If approved by the Senate, U.S. Circuit Court Judge Brett Michael Kavanaugh will be the first U.S. Supreme Court justice from Washington, D.C.
Thirty-one states have sent justices to the highest court. New York has had 16, followed by Massachusettss and Ohio with nine each, and Virginia with eight.
Six justices have called Pennsylvania home, three of whom had a strong connection to Pittsburgh. The six were James Wilson of Reading (1789-1798); Henry Baldwin of Pittsburgh (1830-1844); Robert Cooper Grier of Carlisle (1846-1870); William Strong of Reading (1870-1880); George Shiras Jr. of Pittsburgh (1892-1903); and Owen Josephus Roberts of Philadelphia (1930-1945).
The justices with Pittsburgh connections were not without their shortcomings.
Justice Baldwin, a native of Connecticut, attended Yale University before moving to Pittsburgh, where he became a prominent member of the Pittsburgh Bar Association and was elected to the U.S. House of Representatives. He was 50 when President Andrew Jackson nominated him.
History remembers him as an opponent of slavery — he called it “abhorrent to all our ideas of natural right and justice” — yet he maintained that it was the law of the land and was the sole dissenter in United States v. The Amistad, the famous Supreme Court case freeing more than 30 kidnapped Africans in 1841.

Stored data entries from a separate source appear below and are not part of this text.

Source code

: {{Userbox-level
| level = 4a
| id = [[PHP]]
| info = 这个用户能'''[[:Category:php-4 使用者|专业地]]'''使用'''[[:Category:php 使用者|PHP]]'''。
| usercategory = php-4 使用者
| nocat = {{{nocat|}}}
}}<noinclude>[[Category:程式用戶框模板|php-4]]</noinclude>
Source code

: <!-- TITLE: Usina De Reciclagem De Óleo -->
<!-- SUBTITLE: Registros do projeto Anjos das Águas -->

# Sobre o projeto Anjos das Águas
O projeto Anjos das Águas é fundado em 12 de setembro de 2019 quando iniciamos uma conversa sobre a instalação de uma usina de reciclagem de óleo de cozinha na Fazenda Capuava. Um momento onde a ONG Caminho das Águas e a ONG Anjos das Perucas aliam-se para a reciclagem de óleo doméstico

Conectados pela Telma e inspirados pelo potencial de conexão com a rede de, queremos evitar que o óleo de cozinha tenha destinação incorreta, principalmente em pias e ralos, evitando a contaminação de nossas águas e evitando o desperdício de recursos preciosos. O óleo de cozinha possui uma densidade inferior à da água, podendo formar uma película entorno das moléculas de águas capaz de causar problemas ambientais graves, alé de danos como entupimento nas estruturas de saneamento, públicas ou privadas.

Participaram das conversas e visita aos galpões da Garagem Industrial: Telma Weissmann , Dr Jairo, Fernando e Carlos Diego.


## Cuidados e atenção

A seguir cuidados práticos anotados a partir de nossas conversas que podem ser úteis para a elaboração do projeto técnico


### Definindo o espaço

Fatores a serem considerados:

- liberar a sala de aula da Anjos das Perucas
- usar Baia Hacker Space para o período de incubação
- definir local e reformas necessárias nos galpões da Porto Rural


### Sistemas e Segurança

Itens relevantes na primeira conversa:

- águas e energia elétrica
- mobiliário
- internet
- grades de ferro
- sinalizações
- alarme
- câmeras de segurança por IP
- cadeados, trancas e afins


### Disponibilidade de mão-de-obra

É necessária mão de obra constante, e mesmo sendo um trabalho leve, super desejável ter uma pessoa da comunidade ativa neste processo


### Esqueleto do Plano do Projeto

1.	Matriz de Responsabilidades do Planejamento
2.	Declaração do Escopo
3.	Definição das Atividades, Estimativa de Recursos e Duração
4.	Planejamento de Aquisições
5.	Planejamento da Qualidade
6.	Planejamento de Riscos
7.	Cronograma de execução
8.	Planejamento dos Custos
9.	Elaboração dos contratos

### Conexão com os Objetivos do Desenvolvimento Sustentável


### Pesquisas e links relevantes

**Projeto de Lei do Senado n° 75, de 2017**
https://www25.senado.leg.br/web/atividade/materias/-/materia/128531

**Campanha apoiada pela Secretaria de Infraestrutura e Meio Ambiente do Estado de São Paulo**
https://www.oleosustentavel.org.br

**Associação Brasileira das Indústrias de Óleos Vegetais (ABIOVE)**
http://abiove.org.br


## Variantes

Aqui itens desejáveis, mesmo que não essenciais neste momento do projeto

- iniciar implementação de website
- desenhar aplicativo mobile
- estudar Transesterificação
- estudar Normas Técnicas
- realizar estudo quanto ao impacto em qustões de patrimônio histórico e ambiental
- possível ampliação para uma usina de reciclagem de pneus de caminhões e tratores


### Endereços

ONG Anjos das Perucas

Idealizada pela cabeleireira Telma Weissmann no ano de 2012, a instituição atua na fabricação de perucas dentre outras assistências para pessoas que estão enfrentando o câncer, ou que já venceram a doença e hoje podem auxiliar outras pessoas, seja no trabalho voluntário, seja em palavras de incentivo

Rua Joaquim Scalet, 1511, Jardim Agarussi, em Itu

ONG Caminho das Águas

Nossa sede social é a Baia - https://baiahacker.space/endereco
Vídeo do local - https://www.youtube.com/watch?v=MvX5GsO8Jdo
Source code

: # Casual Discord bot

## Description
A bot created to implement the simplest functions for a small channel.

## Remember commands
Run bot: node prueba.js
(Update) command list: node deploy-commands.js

Despite his opinion that, under the U.S. Constitution, slaves were property, not people, Justice Baldwin was highly regarded in Western Pennsylvania, where a township and a borough are named after him.
Justice Grier was a native of Cumberland County in south-central Pennsylvania, where he graduated from Dickinson College. According to the college’s archives, he was a staunch supporter of President Andrew Jackson and in 1833 was awarded “a patronage appointment to a judgeship on the Pennsylvania state District Court for Allegheny County, newly created for him. He served there for 13 years, developing a reputation for competence.”
In a time when the home state of a nominee carried more weight, Judge Grier, then 52, was tapped by President James K. Polk to succeed Justice Baldwin, his fellow Pennsylvanian, who had died in 1844.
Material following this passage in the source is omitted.